=== Materials provided ===
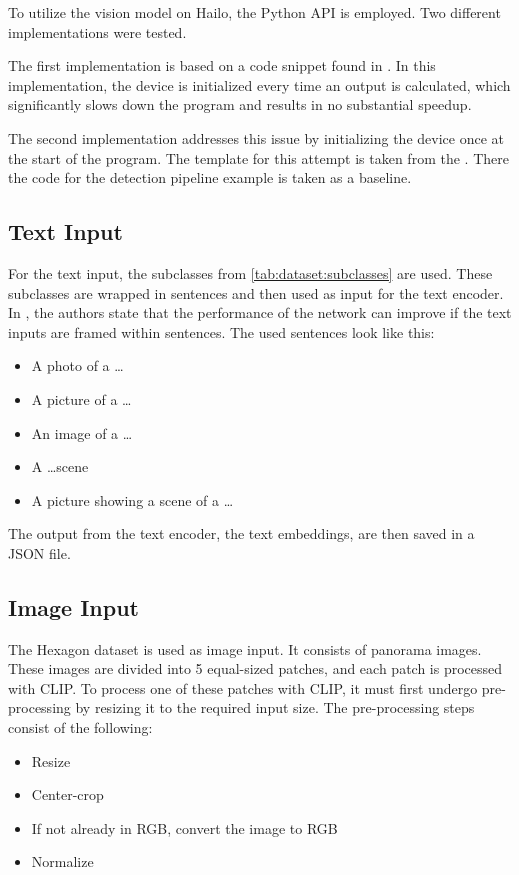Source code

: To utilize the vision model on Hailo, the Python API is employed. 
Two different implementations were tested.

The first implementation is based on a code snippet found in \cite{hailoimplementation}.
In this implementation, the device is initialized every time an output is calculated, which significantly slows down the program and results in no substantial speedup.

The second implementation addresses this issue by initializing the device once at the start of the program. 
The template for this attempt is taken from the \cite{hailo_application_code_examples}.
There the code for the detection pipeline example is taken as a baseline.

\subsection{Text Input}

For the text input, the subclasses from \cref{tab:dataset:subclasses} are used. 
These subclasses are wrapped in sentences and then used as input for the text encoder.
In \cite{clip}, the authors state that the performance of the network can improve if the text inputs are framed within sentences.
The used sentences look like this:
\begin{itemize}
    \item A photo of a \dots
    \item A picture of a \dots
    \item An image of a \dots
    \item A \dots scene
    \item A picture showing a scene of a \dots
\end{itemize}
The output from the text encoder, the text embeddings, are then saved in a JSON file.

\subsection{Image Input}
The Hexagon dataset is used as image input.
It consists of panorama images. 
These images are divided into 5 equal-sized patches, and each patch is processed with CLIP.
To process one of these patches with CLIP, it must first undergo pre-processing by resizing it to the required input size.
The pre-processing steps consist of the following:

\begin{itemize}
    \item Resize
    \item Center-crop
    \item If not already in RGB, convert the image to RGB
    \item Normalize
\end{itemize}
===
Assigned task
Give back the data verbatim. The pictures are not part of the copy.

Response for this exercise
Source code

: To utilize the vision model on Hailo, the Python API is employed. 
Two different implementations were tested.

The first implementation is based on a code snippet found in \cite{hailoimplementation}.
In this implementation, the device is initialized every time an output is calculated, which significantly slows down the program and results in no substantial speedup.

The second implementation addresses this issue by initializing the device once at the start of the program. 
The template for this attempt is taken from the \cite{hailo_application_code_examples}.
There the code for the detection pipeline example is taken as a baseline.

\subsection{Text Input}

For the text input, the subclasses from \cref{tab:dataset:subclasses} are used. 
These subclasses are wrapped in sentences and then used as input for the text encoder.
In \cite{clip}, the authors state that the performance of the network can improve if the text inputs are framed within sentences.
The used sentences look like this:
\begin{itemize}
    \item A photo of a \dots
    \item A picture of a \dots
    \item An image of a \dots
    \item A \dots scene
    \item A picture showing a scene of a \dots
\end{itemize}
The output from the text encoder, the text embeddings, are then saved in a JSON file.

\subsection{Image Input}
The Hexagon dataset is used as image input.
It consists of panorama images. 
These images are divided into 5 equal-sized patches, and each patch is processed with CLIP.
To process one of these patches with CLIP, it must first undergo pre-processing by resizing it to the required input size.
The pre-processing steps consist of the following:

\begin{itemize}
    \item Resize
    \item Center-crop
    \item If not already in RGB, convert the image to RGB
    \item Normalize
\end{itemize}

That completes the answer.